The study estimated that between 40,000 and 80,000 people are hospitalized each year due to a misdiagnosis. An additional 80,000 to 160,000 people may experience serious harm to their physical health as a result of being misdiagnosed. Many of these individuals die each year as a result of misdiagnosis.

Researchers looked at over 11,000 cases of medical malpractice claims in the United States. The research shows that three conditions are most likely to be misdiagnosed, resulting in serious injury. These conditions, cancer, infections and vascular disease, made up the majority of cases in the study. These three conditions were then broken into the 15 most commonly misdiagnosed conditions. Stroke, lung cancer and sepsis topped the list. Researchers believe that improving teamwork among health care workers, utilizing technology for accurate diagnoses and improving wait time for specialists will help reduce medical errors.

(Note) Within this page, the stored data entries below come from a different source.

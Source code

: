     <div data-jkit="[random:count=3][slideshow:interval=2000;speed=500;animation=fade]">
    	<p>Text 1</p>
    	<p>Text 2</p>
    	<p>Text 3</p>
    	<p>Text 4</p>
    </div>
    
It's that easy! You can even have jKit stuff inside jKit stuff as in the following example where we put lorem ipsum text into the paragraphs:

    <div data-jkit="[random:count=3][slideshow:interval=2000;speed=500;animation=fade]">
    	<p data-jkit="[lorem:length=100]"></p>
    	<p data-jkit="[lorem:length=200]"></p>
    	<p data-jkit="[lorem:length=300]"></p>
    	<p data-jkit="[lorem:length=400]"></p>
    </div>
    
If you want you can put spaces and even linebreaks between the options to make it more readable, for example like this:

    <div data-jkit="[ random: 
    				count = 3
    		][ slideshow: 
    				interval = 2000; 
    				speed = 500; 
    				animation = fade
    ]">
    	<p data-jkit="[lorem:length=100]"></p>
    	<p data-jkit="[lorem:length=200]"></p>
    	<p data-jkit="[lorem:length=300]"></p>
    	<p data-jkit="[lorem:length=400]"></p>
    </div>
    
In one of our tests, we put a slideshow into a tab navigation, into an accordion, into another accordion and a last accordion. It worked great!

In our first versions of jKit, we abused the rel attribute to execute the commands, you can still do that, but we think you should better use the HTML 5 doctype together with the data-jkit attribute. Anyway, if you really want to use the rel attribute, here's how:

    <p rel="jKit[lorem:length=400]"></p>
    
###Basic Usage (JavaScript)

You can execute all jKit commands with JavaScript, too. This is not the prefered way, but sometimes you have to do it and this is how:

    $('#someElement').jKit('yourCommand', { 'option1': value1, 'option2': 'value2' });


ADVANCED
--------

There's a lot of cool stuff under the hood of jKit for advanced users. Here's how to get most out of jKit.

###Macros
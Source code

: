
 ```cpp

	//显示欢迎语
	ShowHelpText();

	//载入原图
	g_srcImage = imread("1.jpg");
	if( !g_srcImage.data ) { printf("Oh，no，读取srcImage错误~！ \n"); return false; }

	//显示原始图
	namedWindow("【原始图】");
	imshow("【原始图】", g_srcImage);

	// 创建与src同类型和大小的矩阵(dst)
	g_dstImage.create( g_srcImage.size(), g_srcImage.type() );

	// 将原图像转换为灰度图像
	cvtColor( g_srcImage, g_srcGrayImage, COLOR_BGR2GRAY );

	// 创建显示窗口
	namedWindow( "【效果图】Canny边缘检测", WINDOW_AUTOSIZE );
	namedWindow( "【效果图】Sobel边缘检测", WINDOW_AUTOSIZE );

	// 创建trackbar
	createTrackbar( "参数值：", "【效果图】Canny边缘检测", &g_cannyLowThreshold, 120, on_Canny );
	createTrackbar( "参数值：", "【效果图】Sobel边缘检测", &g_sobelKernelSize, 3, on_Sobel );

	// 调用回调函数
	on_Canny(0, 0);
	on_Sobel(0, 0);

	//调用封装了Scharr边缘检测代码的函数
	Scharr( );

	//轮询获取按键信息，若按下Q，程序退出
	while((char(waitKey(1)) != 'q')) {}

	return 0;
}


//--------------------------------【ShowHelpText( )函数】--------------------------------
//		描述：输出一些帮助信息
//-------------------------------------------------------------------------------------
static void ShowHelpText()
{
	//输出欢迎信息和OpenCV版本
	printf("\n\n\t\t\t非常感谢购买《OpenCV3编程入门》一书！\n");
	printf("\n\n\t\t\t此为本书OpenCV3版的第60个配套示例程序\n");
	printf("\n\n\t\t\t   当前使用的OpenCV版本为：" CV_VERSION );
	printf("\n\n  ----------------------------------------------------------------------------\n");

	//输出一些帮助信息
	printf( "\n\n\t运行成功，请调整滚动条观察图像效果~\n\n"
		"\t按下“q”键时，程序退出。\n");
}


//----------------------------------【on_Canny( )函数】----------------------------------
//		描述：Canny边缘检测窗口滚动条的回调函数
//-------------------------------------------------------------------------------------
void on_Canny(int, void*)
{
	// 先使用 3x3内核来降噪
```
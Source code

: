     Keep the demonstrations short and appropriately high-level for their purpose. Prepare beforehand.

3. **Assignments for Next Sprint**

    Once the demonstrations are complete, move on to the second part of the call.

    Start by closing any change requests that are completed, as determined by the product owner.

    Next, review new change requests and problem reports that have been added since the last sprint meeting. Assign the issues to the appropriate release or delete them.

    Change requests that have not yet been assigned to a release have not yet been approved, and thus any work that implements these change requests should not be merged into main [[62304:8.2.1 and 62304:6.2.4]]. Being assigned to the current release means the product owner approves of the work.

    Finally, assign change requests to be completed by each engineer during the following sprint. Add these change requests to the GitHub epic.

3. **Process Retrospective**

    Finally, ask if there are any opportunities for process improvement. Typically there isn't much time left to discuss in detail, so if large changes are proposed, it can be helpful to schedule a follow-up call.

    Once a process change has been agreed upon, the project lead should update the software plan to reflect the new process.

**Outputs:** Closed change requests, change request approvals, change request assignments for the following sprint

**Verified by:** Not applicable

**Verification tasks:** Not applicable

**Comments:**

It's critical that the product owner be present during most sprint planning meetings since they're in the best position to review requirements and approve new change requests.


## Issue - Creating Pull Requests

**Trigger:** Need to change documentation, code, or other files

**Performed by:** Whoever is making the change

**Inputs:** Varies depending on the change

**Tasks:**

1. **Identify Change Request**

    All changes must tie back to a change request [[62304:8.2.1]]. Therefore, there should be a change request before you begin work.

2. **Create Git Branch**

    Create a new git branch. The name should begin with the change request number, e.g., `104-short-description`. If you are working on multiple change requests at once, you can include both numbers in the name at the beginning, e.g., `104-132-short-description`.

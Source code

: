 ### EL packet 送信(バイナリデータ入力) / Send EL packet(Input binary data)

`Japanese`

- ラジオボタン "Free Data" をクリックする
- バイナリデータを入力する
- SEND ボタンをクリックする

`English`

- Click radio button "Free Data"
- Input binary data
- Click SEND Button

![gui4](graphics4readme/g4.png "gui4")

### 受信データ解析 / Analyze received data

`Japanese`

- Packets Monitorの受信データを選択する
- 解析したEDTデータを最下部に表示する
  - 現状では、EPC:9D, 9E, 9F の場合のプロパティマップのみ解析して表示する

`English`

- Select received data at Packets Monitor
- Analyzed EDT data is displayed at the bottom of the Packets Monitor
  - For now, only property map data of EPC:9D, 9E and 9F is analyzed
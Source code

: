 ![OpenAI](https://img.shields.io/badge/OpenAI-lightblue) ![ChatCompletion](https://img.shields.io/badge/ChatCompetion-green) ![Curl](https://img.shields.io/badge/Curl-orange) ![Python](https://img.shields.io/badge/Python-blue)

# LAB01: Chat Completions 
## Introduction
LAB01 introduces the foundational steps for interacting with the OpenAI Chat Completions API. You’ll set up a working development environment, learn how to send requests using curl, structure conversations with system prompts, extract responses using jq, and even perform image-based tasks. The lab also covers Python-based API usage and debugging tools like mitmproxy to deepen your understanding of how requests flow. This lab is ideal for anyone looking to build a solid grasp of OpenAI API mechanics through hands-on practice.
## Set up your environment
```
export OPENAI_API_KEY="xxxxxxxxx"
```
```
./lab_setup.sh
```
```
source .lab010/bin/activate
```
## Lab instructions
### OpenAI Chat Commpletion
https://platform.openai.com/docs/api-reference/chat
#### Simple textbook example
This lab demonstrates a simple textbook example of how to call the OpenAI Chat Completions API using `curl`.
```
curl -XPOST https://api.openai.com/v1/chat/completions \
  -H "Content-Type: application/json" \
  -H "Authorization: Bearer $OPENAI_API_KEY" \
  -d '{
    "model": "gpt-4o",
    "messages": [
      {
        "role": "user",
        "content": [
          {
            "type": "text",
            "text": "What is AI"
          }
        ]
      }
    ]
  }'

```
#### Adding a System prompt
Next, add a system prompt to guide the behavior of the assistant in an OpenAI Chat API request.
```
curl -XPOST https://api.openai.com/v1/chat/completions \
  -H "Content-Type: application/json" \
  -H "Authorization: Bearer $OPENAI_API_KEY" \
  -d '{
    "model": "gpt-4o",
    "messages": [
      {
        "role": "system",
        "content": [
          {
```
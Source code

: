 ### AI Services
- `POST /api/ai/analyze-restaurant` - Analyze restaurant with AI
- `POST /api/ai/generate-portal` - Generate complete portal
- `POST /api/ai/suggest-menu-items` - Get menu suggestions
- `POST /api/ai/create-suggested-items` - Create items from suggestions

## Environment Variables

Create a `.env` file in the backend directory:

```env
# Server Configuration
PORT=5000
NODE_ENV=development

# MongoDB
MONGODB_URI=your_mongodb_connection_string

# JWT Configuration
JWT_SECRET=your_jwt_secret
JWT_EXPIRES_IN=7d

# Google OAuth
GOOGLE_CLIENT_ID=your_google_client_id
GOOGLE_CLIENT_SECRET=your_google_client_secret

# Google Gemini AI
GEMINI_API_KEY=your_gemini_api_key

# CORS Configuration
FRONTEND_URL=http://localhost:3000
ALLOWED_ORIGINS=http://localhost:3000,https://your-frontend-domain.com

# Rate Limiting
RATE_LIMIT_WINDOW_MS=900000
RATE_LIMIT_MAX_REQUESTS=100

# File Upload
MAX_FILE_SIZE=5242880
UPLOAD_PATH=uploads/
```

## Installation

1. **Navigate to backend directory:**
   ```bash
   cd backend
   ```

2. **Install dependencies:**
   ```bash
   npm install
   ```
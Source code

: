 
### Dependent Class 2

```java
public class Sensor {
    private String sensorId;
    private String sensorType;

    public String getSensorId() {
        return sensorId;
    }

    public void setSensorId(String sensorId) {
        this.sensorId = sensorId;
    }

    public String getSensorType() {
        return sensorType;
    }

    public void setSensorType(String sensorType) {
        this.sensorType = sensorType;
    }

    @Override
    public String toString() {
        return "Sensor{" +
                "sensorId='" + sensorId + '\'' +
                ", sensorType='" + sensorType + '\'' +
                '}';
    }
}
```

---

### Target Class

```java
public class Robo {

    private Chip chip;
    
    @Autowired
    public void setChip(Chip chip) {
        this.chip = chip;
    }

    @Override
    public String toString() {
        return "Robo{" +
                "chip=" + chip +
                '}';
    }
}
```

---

The study listed clinical judgment failure as the top reason for patients being misdiagnosed. When a doctor doesn’t take the time to listen to the patient and perform the proper tests, the patient may be treated for the wrong condition. A misdiagnosed condition may lead to further medical injury, costly medical bills, time off of work or even death.

If a doctor was negligent when diagnosing a patient, he or she might be responsible for damages. A lawyer may be able to file a medical malpractice suit. For example, a patient in the emergency room who passed away after the doctor didn’t diagnose him or her on time might have lived if the proper tests were done. The family may decide to file a suit against the hospital or doctor for negligence.